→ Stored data

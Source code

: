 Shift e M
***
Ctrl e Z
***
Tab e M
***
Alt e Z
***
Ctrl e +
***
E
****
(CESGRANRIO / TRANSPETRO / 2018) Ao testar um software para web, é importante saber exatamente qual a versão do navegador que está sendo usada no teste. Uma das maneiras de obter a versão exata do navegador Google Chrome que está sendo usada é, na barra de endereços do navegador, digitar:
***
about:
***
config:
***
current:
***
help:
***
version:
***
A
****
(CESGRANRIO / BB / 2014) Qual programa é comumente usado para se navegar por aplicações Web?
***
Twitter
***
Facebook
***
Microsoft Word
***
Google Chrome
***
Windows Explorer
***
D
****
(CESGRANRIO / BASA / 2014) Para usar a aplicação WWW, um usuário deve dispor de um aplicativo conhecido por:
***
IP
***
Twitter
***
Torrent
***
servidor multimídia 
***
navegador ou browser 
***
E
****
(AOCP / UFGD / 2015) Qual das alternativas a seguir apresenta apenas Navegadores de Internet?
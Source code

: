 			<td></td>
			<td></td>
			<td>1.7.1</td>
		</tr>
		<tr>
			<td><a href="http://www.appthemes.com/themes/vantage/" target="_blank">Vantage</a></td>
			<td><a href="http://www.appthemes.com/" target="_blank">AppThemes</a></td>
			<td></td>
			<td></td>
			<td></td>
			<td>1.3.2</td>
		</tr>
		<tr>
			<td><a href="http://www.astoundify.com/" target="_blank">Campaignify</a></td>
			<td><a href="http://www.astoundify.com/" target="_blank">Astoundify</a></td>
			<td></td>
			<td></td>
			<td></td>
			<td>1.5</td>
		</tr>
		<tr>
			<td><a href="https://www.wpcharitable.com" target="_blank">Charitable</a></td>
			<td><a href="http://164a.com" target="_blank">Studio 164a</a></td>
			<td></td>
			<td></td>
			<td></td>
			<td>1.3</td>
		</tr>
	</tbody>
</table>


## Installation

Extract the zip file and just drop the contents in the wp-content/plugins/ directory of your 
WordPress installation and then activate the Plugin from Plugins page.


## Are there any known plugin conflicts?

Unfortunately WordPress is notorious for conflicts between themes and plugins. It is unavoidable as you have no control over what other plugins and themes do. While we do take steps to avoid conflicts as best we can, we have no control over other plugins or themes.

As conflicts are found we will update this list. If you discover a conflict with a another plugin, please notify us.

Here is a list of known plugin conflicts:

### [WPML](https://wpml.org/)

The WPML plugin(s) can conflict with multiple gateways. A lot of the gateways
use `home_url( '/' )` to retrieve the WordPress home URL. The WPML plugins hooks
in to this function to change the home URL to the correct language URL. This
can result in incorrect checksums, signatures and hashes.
--
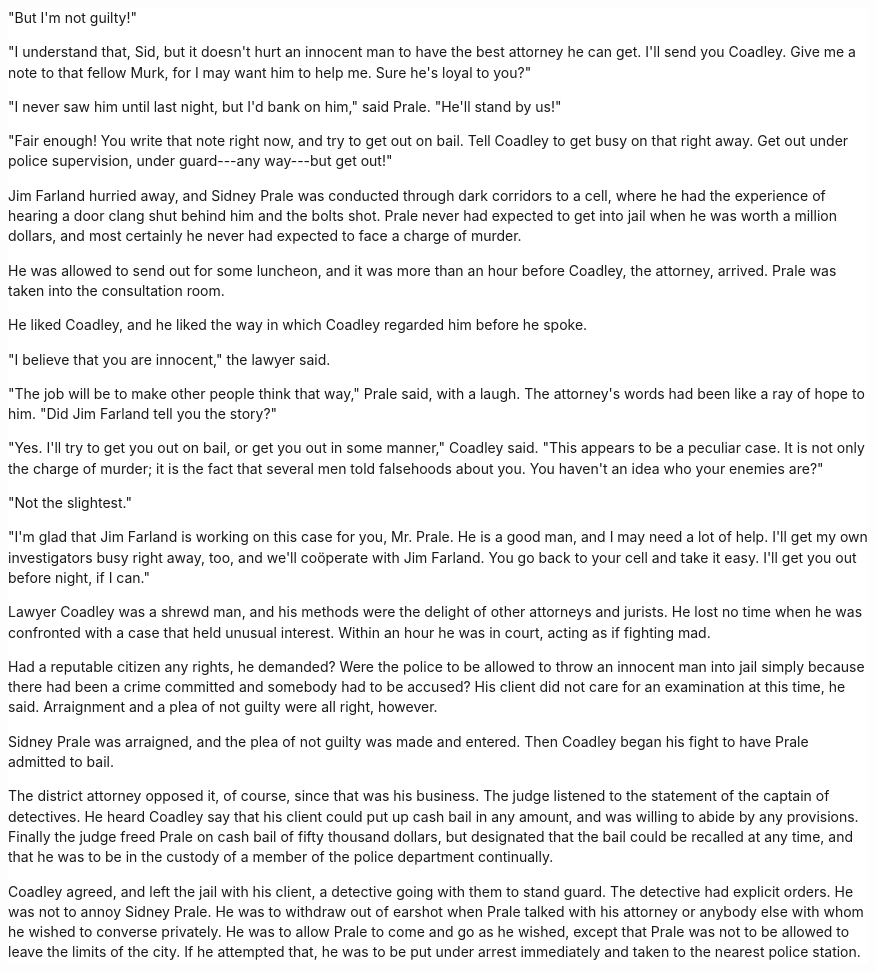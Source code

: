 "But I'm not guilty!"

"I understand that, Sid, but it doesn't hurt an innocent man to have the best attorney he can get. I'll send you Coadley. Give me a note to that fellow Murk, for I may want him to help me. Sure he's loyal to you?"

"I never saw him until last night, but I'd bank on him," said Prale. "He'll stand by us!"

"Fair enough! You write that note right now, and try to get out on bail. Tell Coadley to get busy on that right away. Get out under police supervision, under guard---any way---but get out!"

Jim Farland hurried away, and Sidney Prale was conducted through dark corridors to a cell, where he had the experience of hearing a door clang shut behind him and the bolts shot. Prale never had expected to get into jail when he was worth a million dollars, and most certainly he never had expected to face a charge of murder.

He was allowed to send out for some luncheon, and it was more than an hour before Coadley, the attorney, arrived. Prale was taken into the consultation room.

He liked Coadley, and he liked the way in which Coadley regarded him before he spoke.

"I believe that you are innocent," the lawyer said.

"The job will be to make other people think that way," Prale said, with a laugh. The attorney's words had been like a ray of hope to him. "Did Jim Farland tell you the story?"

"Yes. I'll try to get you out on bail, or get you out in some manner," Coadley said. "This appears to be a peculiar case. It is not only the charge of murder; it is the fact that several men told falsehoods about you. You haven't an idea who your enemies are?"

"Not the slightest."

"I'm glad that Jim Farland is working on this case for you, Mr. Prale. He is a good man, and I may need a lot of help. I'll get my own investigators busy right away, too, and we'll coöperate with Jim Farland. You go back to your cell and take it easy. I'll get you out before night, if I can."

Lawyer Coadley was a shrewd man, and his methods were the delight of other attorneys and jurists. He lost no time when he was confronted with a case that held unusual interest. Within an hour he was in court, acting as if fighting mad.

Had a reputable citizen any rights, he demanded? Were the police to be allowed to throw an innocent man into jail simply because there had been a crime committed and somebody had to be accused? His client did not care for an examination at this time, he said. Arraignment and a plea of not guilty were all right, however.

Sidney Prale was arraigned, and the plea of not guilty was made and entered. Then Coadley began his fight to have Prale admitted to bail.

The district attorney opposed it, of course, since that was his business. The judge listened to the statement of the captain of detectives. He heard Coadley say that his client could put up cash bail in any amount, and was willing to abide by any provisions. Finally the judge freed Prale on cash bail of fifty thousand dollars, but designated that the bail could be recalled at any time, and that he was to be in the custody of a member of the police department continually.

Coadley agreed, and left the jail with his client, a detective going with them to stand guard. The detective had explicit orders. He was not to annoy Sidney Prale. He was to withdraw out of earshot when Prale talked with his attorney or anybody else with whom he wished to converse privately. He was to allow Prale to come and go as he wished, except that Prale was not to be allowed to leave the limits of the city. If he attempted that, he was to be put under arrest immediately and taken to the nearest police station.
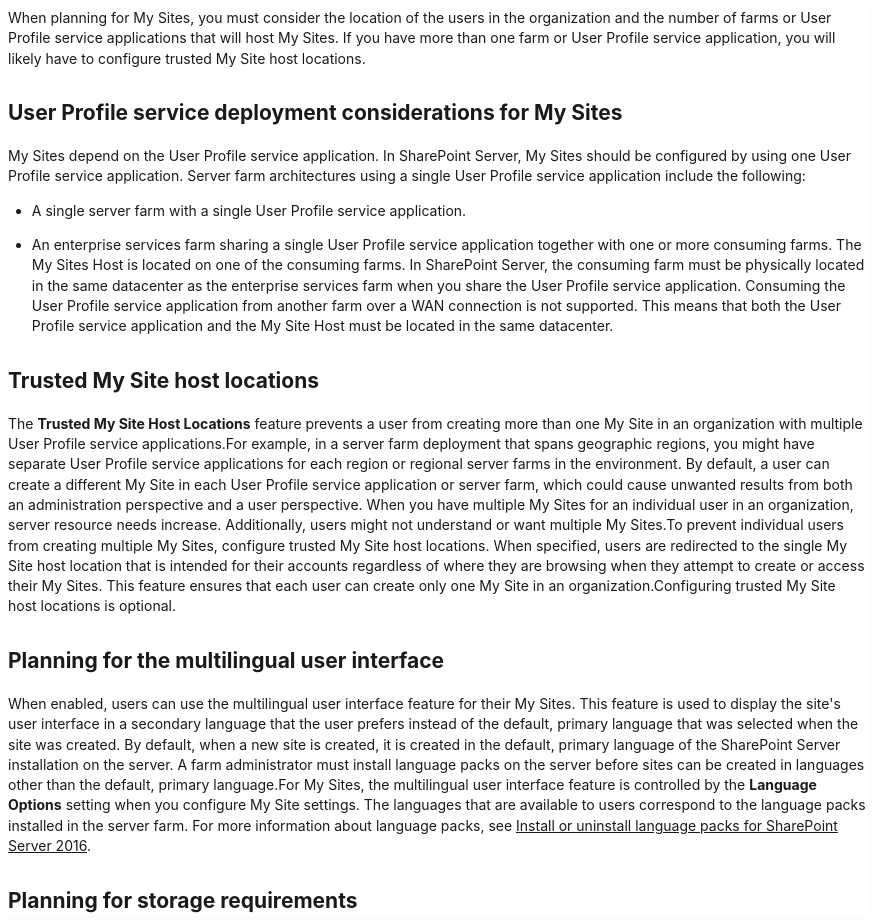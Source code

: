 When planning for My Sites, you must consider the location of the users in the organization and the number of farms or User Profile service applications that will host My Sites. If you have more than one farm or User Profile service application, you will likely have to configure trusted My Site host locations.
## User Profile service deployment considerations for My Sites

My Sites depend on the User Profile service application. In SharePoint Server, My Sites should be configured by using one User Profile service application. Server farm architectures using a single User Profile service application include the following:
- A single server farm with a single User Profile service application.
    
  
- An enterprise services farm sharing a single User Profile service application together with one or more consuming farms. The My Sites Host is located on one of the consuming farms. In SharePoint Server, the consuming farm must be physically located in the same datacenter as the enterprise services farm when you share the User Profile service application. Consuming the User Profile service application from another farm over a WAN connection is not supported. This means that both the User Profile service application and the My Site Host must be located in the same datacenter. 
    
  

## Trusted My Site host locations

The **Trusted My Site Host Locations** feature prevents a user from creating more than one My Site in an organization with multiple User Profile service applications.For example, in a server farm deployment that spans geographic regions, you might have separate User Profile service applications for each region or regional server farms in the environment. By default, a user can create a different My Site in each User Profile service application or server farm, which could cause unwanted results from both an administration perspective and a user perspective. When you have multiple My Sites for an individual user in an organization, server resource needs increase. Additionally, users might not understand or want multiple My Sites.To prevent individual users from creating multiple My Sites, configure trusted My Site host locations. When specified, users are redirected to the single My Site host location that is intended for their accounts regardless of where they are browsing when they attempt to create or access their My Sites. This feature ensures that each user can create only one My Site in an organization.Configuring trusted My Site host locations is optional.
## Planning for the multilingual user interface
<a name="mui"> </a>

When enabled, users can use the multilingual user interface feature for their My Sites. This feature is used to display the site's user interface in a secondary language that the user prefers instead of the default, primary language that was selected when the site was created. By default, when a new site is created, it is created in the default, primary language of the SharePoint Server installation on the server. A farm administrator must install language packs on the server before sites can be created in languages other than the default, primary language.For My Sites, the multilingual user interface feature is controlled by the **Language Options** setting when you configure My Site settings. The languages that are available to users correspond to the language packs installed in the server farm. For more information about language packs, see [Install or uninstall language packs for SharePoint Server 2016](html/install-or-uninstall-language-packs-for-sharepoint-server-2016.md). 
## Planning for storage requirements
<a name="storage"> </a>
---
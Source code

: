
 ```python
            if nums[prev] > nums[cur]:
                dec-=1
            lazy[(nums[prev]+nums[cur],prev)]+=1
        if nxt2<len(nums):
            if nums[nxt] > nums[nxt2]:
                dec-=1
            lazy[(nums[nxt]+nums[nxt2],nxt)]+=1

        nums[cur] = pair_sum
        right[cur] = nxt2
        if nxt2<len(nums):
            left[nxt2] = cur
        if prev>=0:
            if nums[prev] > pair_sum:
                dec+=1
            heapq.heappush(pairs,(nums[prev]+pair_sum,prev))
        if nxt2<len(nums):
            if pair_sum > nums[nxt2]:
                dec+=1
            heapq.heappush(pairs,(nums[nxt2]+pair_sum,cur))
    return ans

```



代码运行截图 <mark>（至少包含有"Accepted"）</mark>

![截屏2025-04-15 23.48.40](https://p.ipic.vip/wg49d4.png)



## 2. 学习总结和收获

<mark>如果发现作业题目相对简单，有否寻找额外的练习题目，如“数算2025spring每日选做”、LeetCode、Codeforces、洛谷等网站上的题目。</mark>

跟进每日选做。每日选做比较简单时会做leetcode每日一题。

→ Directions
Search the entries for the word "CESGRANRIO", then list each line that holds it.

→ Exercise solution
(CESGRANRIO / TRANSPETRO / 2018) Ao testar um software para web, é importante saber exatamente qual a versão do navegador que está sendo usada no teste. Uma das maneiras de obter a versão exata do navegador Google Chrome que está sendo usada é, na barra de endereços do navegador, digitar:
(CESGRANRIO / BB / 2014) Qual programa é comumente usado para se navegar por aplicações Web?
(CESGRANRIO / BASA / 2014) Para usar a aplicação WWW, um usuário deve dispor de um aplicativo conhecido por:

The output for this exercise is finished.